# HID Controllers



## Edrick (Jun 6, 2010)

I'd like to learn more about access control systems. I've been looking at HID, do they make the controllers or just the card readers and cards?

Would I use a MAXIS Access System with HID readers?

Who make the actual controller systems that the door plates connect in to?

My local alarm supplier says they sell door strike plates for 40$. 

So let's say I wanted to do a test setup to learn more could I just get some HID Readers and Cards then an Maxis Access Controller (price??) then some strike plates for the door?

---

Edit: looks like the maxis controller uses the HID readers. So question one still stands does HID make any controllers them selves? 

Next would be who do you think makes good controllers? 

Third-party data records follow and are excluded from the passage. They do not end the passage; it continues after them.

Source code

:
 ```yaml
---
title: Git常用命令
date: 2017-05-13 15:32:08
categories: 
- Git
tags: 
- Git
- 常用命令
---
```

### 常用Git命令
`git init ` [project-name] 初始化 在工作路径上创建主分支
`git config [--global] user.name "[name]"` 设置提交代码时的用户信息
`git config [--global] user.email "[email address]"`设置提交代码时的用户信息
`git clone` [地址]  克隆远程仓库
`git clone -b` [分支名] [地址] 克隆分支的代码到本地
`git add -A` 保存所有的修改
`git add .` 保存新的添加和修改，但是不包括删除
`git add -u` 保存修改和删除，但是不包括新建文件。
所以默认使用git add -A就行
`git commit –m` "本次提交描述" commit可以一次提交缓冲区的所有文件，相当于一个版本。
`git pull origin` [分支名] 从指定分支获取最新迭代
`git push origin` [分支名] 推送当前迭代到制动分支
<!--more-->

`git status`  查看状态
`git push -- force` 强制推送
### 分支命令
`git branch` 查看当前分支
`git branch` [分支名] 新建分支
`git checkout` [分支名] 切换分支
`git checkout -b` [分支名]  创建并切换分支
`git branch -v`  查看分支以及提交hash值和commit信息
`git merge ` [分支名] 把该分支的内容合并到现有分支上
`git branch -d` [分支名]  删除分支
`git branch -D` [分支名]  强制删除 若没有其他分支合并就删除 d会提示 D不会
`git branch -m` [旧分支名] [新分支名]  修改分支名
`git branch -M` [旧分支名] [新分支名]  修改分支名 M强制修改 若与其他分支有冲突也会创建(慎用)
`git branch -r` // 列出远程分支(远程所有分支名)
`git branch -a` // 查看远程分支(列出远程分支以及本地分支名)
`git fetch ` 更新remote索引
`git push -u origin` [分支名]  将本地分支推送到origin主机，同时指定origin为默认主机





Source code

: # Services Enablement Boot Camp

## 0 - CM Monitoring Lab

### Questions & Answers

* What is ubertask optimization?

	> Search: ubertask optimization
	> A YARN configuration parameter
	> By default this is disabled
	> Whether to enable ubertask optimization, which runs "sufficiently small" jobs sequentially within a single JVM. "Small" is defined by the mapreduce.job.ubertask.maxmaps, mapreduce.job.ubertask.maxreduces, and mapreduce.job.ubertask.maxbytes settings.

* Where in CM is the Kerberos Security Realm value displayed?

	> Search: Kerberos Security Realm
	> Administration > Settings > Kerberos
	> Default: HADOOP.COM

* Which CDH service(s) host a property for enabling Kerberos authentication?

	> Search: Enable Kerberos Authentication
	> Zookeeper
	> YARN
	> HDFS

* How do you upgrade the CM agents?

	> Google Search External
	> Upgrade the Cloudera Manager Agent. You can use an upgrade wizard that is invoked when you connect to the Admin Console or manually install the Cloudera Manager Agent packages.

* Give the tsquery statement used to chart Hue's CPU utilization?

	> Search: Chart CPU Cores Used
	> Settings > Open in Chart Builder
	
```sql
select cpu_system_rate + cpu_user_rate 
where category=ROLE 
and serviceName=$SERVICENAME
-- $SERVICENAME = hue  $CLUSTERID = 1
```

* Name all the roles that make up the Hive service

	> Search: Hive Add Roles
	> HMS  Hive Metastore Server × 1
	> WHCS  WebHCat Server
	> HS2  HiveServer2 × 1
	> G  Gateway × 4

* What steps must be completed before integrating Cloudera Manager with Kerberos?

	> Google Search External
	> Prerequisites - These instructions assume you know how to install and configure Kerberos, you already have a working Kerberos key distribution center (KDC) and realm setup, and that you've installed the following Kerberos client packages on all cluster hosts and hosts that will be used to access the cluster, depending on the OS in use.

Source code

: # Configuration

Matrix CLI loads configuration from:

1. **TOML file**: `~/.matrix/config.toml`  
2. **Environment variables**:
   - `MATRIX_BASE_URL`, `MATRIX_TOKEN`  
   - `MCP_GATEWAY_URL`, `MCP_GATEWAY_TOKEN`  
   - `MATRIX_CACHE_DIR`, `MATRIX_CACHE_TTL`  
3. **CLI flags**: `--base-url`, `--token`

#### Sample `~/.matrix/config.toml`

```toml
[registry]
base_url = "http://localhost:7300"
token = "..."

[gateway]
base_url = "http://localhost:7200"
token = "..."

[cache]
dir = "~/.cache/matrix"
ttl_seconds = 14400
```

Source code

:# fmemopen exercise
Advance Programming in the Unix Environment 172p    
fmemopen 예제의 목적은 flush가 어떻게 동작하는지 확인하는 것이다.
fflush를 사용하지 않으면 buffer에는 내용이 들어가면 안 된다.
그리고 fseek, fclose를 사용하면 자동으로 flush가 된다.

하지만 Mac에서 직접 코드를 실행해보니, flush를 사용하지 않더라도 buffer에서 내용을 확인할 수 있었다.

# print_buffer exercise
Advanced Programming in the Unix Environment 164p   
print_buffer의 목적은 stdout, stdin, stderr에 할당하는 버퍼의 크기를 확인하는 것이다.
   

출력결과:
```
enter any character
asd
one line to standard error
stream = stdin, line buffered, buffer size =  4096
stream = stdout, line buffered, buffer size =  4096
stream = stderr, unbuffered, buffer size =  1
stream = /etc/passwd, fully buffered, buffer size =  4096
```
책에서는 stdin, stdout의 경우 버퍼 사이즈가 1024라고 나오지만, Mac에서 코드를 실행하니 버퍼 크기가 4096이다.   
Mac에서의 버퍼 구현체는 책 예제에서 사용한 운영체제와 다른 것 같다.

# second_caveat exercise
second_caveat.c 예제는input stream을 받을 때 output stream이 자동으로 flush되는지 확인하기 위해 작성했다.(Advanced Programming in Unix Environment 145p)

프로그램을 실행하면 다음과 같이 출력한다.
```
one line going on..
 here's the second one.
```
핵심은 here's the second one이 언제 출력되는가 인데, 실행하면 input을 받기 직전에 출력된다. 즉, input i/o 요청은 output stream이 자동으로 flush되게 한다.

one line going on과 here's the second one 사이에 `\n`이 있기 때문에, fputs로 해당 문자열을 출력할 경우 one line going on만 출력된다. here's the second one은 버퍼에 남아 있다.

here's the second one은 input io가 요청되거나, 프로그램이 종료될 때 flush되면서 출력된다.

Anyone got any used or left over parts (cards readers plates controllers).


----------



## Sawdust454 (Sep 26, 2008)

I install Honeywell Access controllers. I have not tried Maxis, but one thing to consider is,
Here in VA, you have to be licensed by the Deptartment of Criminal Justice Services before you can legally install access control systems. That will cost you about $1200.00. I would assume it would be the same for you as well.


----------



## Edrick (Jun 6, 2010)

Sawdust454 said:


> I install Honeywell Access controllers. I have not tried Maxis, but one thing to consider is,
> Here in VA, you have to be licensed by the Deptartment of Criminal Justice Services before you can legally install access control systems. That will cost you about $1200.00. I would assume it would be the same for you as well.


Here you need to be licenses for security / alarm work. I'm not doing any installs for customers on this. Just working on learning more.


----------



## zwodubber (Feb 24, 2011)

We will run the wiring for alarm/fire alarm systems but will not take on any system or monitoring. It's too much of a liability and not worth the risk.


----------



## jkwallz (Jul 24, 2010)

I know this thread is a few months old but anyway, you can run hid readers with any panel , it gets a little involved when it it comes to using the proper cards with particular readers, just make sure you use a weigand reader and weigand cards get 26 bit cards pretty standard. As far as panels go I recommend DSX,made in the USA (Dallas TX) and very user friendly in my opinion.Good luck!


----------